A proposal to make pupil services staff members eligible for salary bonuses cleared its final legislative hurdle Monday morning.
The House voted 59-11 to pass Senate Bill 1059, which would allow pupil services staff to be eligible for bonuses available to teachers and other educators. Pupil services staff includes psychologists, audiologists, speech clinicians, social workers and other professionals.
Sponsoring Rep. Lance Clow, R-Twin Falls, said the bill is designed to correct an oversight from 2016, when pupil services staff members were moved on to the state’s career ladder salary law. Lawmakers added pupil services professionals to the career ladder, but neglected to make them eligible for bonuses.
Staff members with at least eight years of experience would be eligible for renewable bonuses of $4,000 per year if they meet performance criteria established by local school districts.
Some of the House’s more conservative members voted against the bill, after Rep. Ron Nate, R-Rexburg, questioned its estimated cost.
The cost estimate attached to the bill offers two scenarios — one where 10 percent of pupil service staff earn the bonuses, and a second where 25 percent of staffers earn bonuses. Those scenarios resulted in annual cost estimates ranging between $408,000 and slightly more than $1 million.
Clow conceded that state officials don’t know exactly how many staffers will meet eligibility requirements for the bonuses. Therefore, they don’t know exactly how much the program will cost the state.
New Plymouth Republican Rep. Ryan Kerby supported the bill. The retired school superintendent said pupil services staff members play a key role in helping students improve academic performance.
SB 1059 now heads to Gov. Butch Otter’s desk. It passed the Senate 33-1 on Feb. 27.
Rewritten charter bill surfaces
The House Ways and Means Committee introduced a slightly rewritten version of a charter school bill that sparked controversy earlier this month.
Idaho Charter School Network lobbyist Emily McClure and Rep. Gayann DeMordaunt, R-Eagle, are pushing the new bill. It replaces House Bill 241, which the House Education Committee sent out for possible amendments on March 8.
McClure said the new bill introduced Monday contains the changes the committee sought in the old bill. Specifically, page 14 of the new bill leaves in place a section of Idaho law which would require that a charter school “complies with the general education laws of the state unless specifically directed otherwise.”
The original bill removed that requirement.
McClure said both bills are intended to streamline the process of opening a new charter school without diminishing the scrutiny on new charter applications.
House Minority Leader Mat Erpelding, D-Boise, thanked McClure and DeMordaunt for working with the Idaho Education Association and Idaho School Boards Association to build consensus. But Erpelding voted against introducing the bill, saying the rewrite bypasses the amending process House Education recommended.

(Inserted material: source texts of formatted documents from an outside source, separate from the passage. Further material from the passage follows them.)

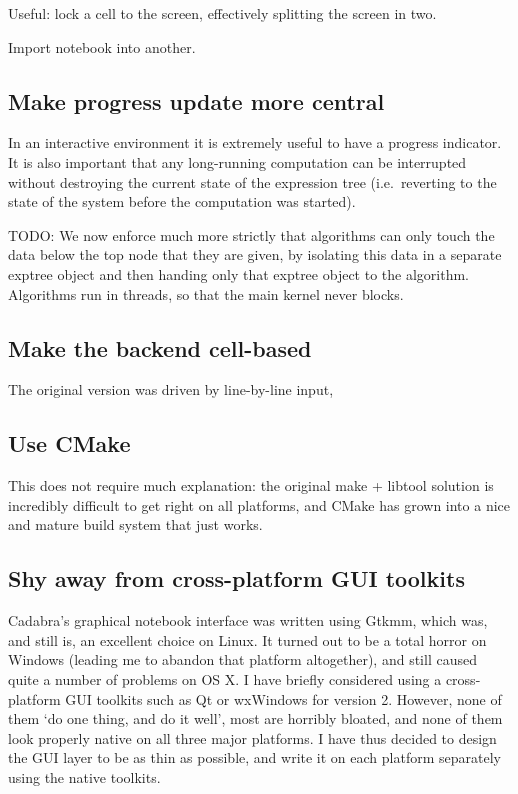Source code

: \documentclass[11pt]{article}
\begin{document}
Useful: lock a cell to the screen, effectively splitting the screen in
two. 

Import notebook into another. 

\subsection{Make progress update more central}

In an interactive environment it is extremely useful to have a
progress indicator. It is also important that any long-running
computation can be interrupted without destroying the current state of
the expression tree (i.e.~reverting to the state of the system before
the computation was started). 

TODO: We now enforce much more strictly that algorithms can only touch the
data below the top node that they are given, by isolating this data in
a separate exptree object and then handing only that exptree object to
the algorithm. Algorithms run in threads, so that the main kernel
never blocks.

\subsection{Make the backend cell-based}

The original version was driven by line-by-line input, 


\subsection{Use CMake}

This does not require much explanation: the original make + libtool
solution is incredibly difficult to get right on all platforms, and
CMake has grown into a nice and mature build system that just works.

\subsection{Shy away from cross-platform GUI toolkits}

Cadabra's graphical notebook interface was written using Gtkmm, which
was, and still is, an excellent choice on Linux. It turned out to be a
total horror on Windows (leading me to abandon that platform
altogether), and still caused quite a number of problems on OS X.  I
have briefly considered using a cross-platform GUI toolkits such as Qt
or wxWindows for version 2. However, none of them `do one thing, and
do it well', most are horribly bloated, and none of them look properly
native on all three major platforms. I have thus decided to design the
GUI layer to be as thin as possible, and write it on each platform
separately using the native toolkits.
\end{document}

House Majority Leader Mike Moyle, R-Star, disagreed with Erpelding and the committee’s Republicans cleared the way to introduce the bill.
Moyle suggested it would be up to House Speaker Scott Bedke, R-Oakley, to decide if the new version of the bill heads straight to the House floor for a vote or returns to House Education for a full hearing.
Superintendents praise career ladder funding
Two years into the teacher salary “career ladder,” school districts can stretch their dollars and ease the burden on local taxpayers, three rural superintendents said Monday.
“It’s been a tremendous opportunity for us,” Homedale district Superintendent Rob Sauer told the Senate Education Committee. “The career ladder is something that helps us to be more competitive.”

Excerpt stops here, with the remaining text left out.